Los Angeles to Tempe was a cheerful 6 hour drive, with one stop at Denny’s where the kids begged for birthday cake pancakes for lunch, but eventually settled on revolting corn dogs instead. We had booked into the Graduate hotel by Arizona State University because it looked more friendly than the generic, budget places on the outskirts of town - and had a pool. The kids were straight in as the golden sun went down, and we all enjoyed gawping at dinner as college girls in thong bikinis chatted up the bartenders while we ate. We rose early for pancakes, relieved to have booked a yummy, fun hotel for only slightly more than one of the bigger chains, or a terrifying murder motel.

Next an hour-ish drive north of Phoenix through the desert and into the magical realm of Arcosanti. Paolo Soleri’s ode on alternative city design bubbles up from the amber landscape ready to inspire. Dripping in bells of burnished bronze and copper, with a rainbow coloured amphitheatres and the neon blue sky offsetting great sand-sculpted archways painted in reds and ochres. As we were given a tour by a nervously giggling barefoot resident I made mental notes to build my imaginary dream house in its image, bells and all.

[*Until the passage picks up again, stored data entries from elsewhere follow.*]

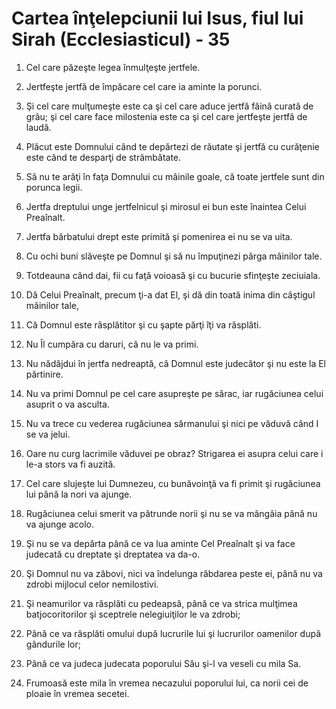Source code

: # Cartea &#238;n&#355;elepciunii lui Isus, fiul lui Sirah (Ecclesiasticul) - 35

1. Cel care păzeşte legea înmulţeşte jertfele. 

2. Jertfeşte jertfă de împăcare cel care ia aminte la porunci. 

3. Şi cel care mulţumeşte este ca şi cel care aduce jertfă făină curată de grâu; şi cel care face milostenia este ca şi cel care jertfeşte jertfă de laudă. 

4. Plăcut este Domnului când te depărtezi de răutate şi jertfă cu curăţenie este când te desparţi de strâmbătate. 

5. Să nu te arăţi în faţa Domnului cu mâinile goale, că toate jertfele sunt din porunca legii. 

6. Jertfa dreptului unge jertfelnicul şi mirosul ei bun este înaintea Celui Preaînalt. 

7. Jertfa bărbatului drept este primită şi pomenirea ei nu se va uita. 

8. Cu ochi buni slăveşte pe Domnul şi să nu împuţinezi pârga mâinilor tale. 

9. Totdeauna când dai, fii cu faţă voioasă şi cu bucurie sfinţeşte zeciuiala. 

10. Dă Celui Preaînalt, precum ţi-a dat El, şi dă din toată inima din câştigul mâinilor tale, 

11. Că Domnul este răsplătitor şi cu şapte părţi îţi va răsplăti. 

12. Nu Îl cumpăra cu daruri, că nu le va primi. 

13. Nu nădăjdui în jertfa nedreaptă, că Domnul este judecător şi nu este la El părtinire. 

14. Nu va primi Domnul pe cel care asupreşte pe sărac, iar rugăciunea celui asuprit o va asculta. 

15. Nu va trece cu vederea rugăciunea sărmanului şi nici pe văduvă când I se va jelui. 

16. Oare nu curg lacrimile văduvei pe obraz? Strigarea ei asupra celui care i le-a stors va fi auzită. 

17. Cel care slujeşte lui Dumnezeu, cu bunăvoinţă va fi primit şi rugăciunea lui până la nori va ajunge. 

18. Rugăciunea celui smerit va pătrunde norii şi nu se va mângâia până nu va ajunge acolo. 

19. Şi nu se va depărta până ce va lua aminte Cel Preaînalt şi va face judecată cu dreptate şi dreptatea va da-o. 

20. Şi Domnul nu va zăbovi, nici va îndelunga răbdarea peste ei, până nu va zdrobi mijlocul celor nemilostivi. 

21. Şi neamurilor va răsplăti cu pedeapsă, până ce va strica mulţimea batjocoritorilor şi sceptrele nelegiuiţilor le va zdrobi; 

22. Până ce va răsplăti omului după lucrurile lui şi lucrurilor oamenilor după gândurile lor; 

23. Până ce va judeca judecata poporului Său şi-l va veseli cu mila Sa. 

24. Frumoasă este mila în vremea necazului poporului lui, ca norii cei de ploaie în vremea secetei.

After a forgettable lunch in the Arcosanti canteen we jetted on to the cowboy folklore town of Prescott, and immediately regretted not holding out for grub in one of its famous old wild west saloons on Whisky Row. Up in the mountains it felt cooler and bluer, filled with piano playing cowboys and beautiful old shops. We blew our brief time there queuing for ice creams and eyeing up walls of glittering children’s cowboy boots, then off again in a panic to pitch our tent in Sedona before nightfall.

Camp Avalon was to be home for the next three nights, hunted down online as somewhere that seemed on the more beautiful, less terrifying side of remote. The camp is a “spiritual nature retreat” running alongside Oak Creek, in full watch of Sedona’s famous red rock towers. It was quiet, safe and mystical with plenty of space for the kids to scamper about throwing their Aerobie into countless trees and fishing it out again with a long stick. Konch grumpily raised our loyal circus tent, still caked in last Glastonbury’s mud and patched up with gaffa tape galore, and the kids wrapped up in much loved new fleeces and took charge of a camp stove supper.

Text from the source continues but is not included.